■ WHAT IS NEEDED ■
Please report every line from the material that contains the word "long".
:: RECORDS FOR THIS TASK ::
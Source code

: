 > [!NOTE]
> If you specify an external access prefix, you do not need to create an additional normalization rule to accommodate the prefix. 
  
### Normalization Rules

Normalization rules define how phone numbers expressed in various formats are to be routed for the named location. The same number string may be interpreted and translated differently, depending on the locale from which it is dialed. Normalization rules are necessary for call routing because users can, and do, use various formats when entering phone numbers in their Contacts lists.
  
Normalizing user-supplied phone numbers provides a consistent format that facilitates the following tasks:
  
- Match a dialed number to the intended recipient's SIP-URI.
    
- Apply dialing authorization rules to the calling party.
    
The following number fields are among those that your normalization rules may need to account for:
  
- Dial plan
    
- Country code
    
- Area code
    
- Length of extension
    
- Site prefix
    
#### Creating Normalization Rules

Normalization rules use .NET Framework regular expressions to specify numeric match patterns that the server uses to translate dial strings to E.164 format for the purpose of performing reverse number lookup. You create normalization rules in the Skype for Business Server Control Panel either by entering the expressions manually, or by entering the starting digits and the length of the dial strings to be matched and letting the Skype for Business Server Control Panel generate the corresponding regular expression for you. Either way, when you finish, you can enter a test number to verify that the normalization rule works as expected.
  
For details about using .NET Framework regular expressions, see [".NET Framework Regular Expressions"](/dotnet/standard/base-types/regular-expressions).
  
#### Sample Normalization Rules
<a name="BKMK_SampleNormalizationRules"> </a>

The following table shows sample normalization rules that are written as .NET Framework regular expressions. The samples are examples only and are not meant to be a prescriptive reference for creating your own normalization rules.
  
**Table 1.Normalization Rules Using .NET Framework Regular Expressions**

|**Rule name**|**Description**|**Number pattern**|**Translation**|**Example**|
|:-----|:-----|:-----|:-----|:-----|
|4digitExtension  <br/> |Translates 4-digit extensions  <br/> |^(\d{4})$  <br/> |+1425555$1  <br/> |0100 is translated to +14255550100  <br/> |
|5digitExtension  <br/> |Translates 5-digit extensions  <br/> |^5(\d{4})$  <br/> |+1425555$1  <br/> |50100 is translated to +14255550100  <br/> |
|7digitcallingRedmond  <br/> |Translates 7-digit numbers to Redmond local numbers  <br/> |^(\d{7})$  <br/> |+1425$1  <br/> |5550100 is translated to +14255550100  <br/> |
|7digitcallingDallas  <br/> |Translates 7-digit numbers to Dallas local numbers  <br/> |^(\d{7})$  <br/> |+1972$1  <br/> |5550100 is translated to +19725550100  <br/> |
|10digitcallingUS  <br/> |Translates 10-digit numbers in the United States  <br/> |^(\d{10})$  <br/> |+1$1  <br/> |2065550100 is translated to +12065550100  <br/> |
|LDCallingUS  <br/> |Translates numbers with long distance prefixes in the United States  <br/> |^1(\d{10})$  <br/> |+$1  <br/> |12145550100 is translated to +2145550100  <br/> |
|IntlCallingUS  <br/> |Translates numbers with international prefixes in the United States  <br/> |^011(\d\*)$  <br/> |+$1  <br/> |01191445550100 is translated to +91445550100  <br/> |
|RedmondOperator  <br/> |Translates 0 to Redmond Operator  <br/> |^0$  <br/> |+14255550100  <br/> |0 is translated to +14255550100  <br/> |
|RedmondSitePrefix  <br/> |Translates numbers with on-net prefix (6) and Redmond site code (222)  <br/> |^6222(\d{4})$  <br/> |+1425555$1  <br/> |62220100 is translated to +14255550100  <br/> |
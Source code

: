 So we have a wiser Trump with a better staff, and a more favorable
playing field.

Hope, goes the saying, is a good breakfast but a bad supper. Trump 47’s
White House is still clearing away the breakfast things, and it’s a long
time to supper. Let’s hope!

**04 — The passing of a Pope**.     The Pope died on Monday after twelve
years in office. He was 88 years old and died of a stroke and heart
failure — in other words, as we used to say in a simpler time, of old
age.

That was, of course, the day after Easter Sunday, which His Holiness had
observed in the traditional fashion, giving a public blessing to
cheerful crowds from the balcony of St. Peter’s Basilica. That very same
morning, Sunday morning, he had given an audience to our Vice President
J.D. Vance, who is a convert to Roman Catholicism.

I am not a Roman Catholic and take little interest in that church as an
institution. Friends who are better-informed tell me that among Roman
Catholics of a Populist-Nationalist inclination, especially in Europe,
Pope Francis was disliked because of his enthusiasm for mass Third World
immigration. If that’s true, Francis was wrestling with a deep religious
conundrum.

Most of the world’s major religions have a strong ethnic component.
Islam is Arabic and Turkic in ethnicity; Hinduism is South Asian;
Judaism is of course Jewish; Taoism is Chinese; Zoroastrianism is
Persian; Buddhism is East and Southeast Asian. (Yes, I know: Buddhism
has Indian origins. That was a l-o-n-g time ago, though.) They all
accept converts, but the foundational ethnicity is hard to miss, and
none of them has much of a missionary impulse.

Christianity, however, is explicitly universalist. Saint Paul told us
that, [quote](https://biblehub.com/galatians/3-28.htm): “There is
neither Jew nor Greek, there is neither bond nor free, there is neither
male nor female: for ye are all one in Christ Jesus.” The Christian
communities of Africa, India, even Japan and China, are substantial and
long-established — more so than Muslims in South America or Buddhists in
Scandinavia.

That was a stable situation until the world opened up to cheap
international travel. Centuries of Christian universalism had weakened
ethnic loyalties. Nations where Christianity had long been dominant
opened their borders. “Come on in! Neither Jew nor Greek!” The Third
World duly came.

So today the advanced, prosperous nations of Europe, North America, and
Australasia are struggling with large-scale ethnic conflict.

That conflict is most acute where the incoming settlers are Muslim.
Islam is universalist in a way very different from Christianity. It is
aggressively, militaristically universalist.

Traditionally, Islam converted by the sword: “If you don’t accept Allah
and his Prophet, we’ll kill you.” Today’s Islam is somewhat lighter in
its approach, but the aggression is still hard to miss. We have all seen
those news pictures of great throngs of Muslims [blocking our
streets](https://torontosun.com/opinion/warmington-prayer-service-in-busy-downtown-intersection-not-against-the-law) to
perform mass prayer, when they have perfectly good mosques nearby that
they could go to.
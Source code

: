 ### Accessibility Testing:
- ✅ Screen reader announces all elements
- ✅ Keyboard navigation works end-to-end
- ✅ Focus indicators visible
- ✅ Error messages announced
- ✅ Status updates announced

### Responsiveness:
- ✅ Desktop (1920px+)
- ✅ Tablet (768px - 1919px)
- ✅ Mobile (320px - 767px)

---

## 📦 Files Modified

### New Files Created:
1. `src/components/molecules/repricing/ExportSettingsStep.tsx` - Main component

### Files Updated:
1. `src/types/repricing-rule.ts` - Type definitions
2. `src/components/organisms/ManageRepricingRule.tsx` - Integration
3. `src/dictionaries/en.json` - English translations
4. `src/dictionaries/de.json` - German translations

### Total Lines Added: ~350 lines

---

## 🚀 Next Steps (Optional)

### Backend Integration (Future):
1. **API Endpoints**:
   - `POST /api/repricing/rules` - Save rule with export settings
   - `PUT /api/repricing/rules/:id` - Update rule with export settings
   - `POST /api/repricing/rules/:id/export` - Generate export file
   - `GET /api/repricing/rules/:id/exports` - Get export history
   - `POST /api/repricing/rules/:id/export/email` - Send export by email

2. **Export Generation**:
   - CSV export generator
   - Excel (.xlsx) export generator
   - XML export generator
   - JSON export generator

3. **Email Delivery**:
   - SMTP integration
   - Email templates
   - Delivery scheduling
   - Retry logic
:::
■ EXERCISE RESULT ■
|LDCallingUS  <br/> |Translates numbers with long distance prefixes in the United States  <br/> |^1(\d{10})$  <br/> |+$1  <br/> |12145550100 is translated to +2145550100  <br/> |
White House is still clearing away the breakfast things, and it’s a long
long-established — more so than Muslims in South America or Buddhists in
ethnic loyalties. Nations where Christianity had long been dominant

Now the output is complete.